Pictures paired with source code:
· · · · · · ·

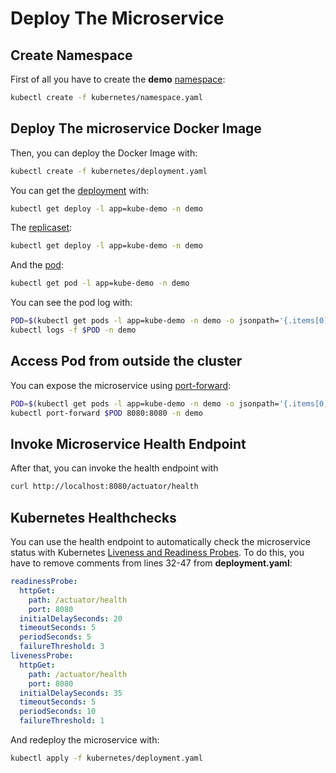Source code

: # Deploy The Microservice

## Create Namespace

First of all you have to create the **demo** [namespace](https://kubernetes.io/docs/concepts/overview/working-with-objects/namespaces/):

```bash
kubectl create -f kubernetes/namespace.yaml
```

## Deploy The microservice Docker Image

Then, you can deploy the Docker Image with:

```bash
kubectl create -f kubernetes/deployment.yaml
```

You can get the [deployment](https://kubernetes.io/docs/concepts/workloads/controllers/deployment/) with:

```bash
kubectl get deploy -l app=kube-demo -n demo
```

The [replicaset](https://kubernetes.io/docs/concepts/workloads/controllers/replicaset/):

```bash
kubectl get deploy -l app=kube-demo -n demo
```

And the [pod](https://kubernetes.io/docs/concepts/workloads/pods/pod/):

```bash
kubectl get pod -l app=kube-demo -n demo
```

You can see the pod log with:

```bash
POD=$(kubectl get pods -l app=kube-demo -n demo -o jsonpath='{.items[0].metadata.name}')
kubectl logs -f $POD -n demo
```

## Access Pod from outside the cluster

You can expose the microservice using [port-forward](https://kubernetes.io/docs/tasks/access-application-cluster/port-forward-access-application-cluster/):

```bash
POD=$(kubectl get pods -l app=kube-demo -n demo -o jsonpath='{.items[0].metadata.name}')
kubectl port-forward $POD 8080:8080 -n demo
```

## Invoke Microservice Health Endpoint

After that, you can invoke the health endpoint with

```bash
curl http://localhost:8080/actuator/health
```

## Kubernetes Healthchecks

You can use the health endpoint to automatically check the microservice status with Kubernetes [Liveness and Readiness Probes](https://kubernetes.io/docs/tasks/configure-pod-container/configure-liveness-readiness-probes/).
To do this, you have to remove comments from lines 32-47 from **deployment.yaml**:

```yaml
readinessProbe:
  httpGet:
    path: /actuator/health
    port: 8080
  initialDelaySeconds: 20
  timeoutSeconds: 5
  periodSeconds: 5
  failureThreshold: 3
livenessProbe:
  httpGet:
    path: /actuator/health
    port: 8080
  initialDelaySeconds: 35
  timeoutSeconds: 5
  periodSeconds: 10
  failureThreshold: 1
```

And redeploy the microservice with:

```bash
kubectl apply -f kubernetes/deployment.yaml
```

· · · · · · ·

**Assignment:** Take the entries above and restate them word for word, minus their images.

**Response for this exercise:**
Source code

: # Deploy The Microservice

## Create Namespace

First of all you have to create the **demo** [namespace](https://kubernetes.io/docs/concepts/overview/working-with-objects/namespaces/):

```bash
kubectl create -f kubernetes/namespace.yaml
```

## Deploy The microservice Docker Image

Then, you can deploy the Docker Image with:

```bash
kubectl create -f kubernetes/deployment.yaml
```

You can get the [deployment](https://kubernetes.io/docs/concepts/workloads/controllers/deployment/) with:

```bash
kubectl get deploy -l app=kube-demo -n demo
```

The [replicaset](https://kubernetes.io/docs/concepts/workloads/controllers/replicaset/):

```bash
kubectl get deploy -l app=kube-demo -n demo
```

And the [pod](https://kubernetes.io/docs/concepts/workloads/pods/pod/):

```bash
kubectl get pod -l app=kube-demo -n demo
```

You can see the pod log with:

```bash
POD=$(kubectl get pods -l app=kube-demo -n demo -o jsonpath='{.items[0].metadata.name}')
kubectl logs -f $POD -n demo
```

## Access Pod from outside the cluster

You can expose the microservice using [port-forward](https://kubernetes.io/docs/tasks/access-application-cluster/port-forward-access-application-cluster/):

```bash
POD=$(kubectl get pods -l app=kube-demo -n demo -o jsonpath='{.items[0].metadata.name}')
kubectl port-forward $POD 8080:8080 -n demo
```

## Invoke Microservice Health Endpoint

After that, you can invoke the health endpoint with

```bash
curl http://localhost:8080/actuator/health
```

## Kubernetes Healthchecks

You can use the health endpoint to automatically check the microservice status with Kubernetes [Liveness and Readiness Probes](https://kubernetes.io/docs/tasks/configure-pod-container/configure-liveness-readiness-probes/).
To do this, you have to remove comments from lines 32-47 from **deployment.yaml**:

```yaml
readinessProbe:
  httpGet:
    path: /actuator/health
    port: 8080
  initialDelaySeconds: 20
  timeoutSeconds: 5
  periodSeconds: 5
  failureThreshold: 3
livenessProbe:
  httpGet:
    path: /actuator/health
    port: 8080
  initialDelaySeconds: 35
  timeoutSeconds: 5
  periodSeconds: 10
  failureThreshold: 1
```

And redeploy the microservice with:

```bash
kubectl apply -f kubernetes/deployment.yaml
```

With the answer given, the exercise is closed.